Rendered images with source text

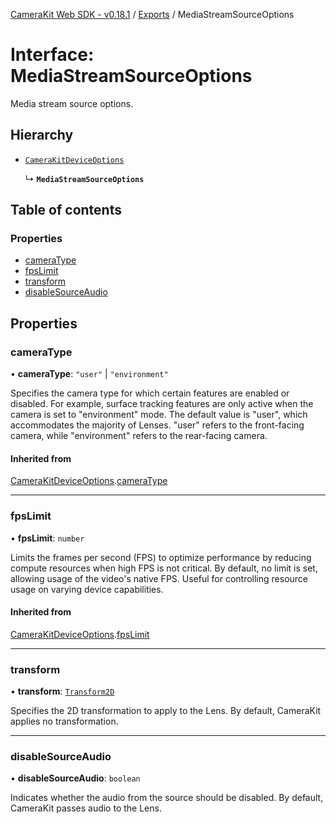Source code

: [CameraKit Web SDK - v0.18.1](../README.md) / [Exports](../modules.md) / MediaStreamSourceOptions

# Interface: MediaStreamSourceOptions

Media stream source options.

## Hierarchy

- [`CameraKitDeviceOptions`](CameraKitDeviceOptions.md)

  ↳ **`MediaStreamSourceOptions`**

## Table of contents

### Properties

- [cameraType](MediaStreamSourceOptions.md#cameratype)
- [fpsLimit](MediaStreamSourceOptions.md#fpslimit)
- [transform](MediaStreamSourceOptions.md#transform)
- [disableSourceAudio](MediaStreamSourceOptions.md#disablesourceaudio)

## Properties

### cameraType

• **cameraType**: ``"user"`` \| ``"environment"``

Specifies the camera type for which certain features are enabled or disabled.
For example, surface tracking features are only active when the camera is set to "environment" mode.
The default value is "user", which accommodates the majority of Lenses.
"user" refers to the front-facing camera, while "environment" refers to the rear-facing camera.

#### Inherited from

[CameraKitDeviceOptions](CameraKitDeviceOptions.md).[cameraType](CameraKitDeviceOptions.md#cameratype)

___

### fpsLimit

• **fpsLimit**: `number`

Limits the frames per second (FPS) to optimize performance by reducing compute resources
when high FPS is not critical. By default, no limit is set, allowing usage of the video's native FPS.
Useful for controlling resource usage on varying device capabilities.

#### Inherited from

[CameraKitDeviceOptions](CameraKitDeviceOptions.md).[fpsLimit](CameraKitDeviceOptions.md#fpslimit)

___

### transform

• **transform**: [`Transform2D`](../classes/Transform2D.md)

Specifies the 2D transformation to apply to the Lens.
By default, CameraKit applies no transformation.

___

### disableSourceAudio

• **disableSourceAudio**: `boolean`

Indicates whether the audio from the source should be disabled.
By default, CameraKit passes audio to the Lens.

---

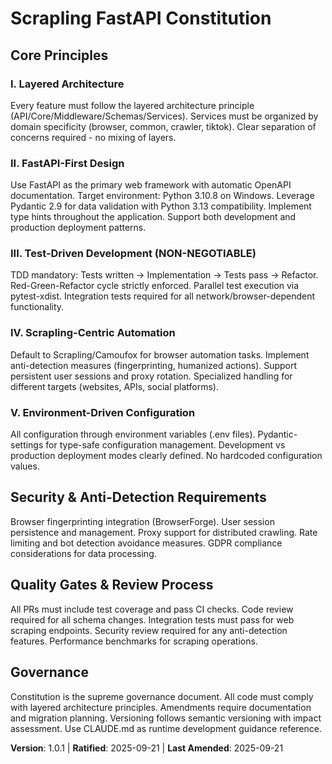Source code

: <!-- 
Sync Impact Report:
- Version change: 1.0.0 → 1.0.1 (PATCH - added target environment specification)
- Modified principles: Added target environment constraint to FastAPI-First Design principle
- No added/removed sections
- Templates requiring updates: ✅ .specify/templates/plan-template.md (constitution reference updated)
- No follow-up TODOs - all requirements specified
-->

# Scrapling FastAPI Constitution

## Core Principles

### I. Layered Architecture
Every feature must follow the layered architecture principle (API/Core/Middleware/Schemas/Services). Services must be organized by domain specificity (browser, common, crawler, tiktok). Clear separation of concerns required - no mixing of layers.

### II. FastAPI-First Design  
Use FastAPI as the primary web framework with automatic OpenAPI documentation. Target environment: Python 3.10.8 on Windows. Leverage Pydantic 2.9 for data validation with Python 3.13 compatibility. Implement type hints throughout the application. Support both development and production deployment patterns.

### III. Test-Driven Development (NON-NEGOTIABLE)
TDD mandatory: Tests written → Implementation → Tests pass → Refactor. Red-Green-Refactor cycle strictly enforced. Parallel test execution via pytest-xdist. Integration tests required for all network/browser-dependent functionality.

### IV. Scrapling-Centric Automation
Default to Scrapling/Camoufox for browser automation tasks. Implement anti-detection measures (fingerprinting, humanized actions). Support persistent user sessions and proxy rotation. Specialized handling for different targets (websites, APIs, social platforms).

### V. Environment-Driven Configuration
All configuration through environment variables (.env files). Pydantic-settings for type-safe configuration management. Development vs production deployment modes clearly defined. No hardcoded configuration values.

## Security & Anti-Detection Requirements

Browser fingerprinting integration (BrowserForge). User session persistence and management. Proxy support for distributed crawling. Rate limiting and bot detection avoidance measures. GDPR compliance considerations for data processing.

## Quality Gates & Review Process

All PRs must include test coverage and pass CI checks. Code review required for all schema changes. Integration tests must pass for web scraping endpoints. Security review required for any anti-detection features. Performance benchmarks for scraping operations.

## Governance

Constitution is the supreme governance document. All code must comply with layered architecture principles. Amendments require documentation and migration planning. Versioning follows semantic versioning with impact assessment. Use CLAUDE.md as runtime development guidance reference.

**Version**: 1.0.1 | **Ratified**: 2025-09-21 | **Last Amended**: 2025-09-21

Description of the task - Copy the lines above exactly, beginning at the line that has "By default, CameraKit applies" and stopping after the line that has "By default, CameraKit passes", and omit the rest.

Task answer -
By default, CameraKit applies no transformation.

___

### disableSourceAudio

• **disableSourceAudio**: `boolean`

Indicates whether the audio from the source should be disabled.
By default, CameraKit passes audio to the Lens.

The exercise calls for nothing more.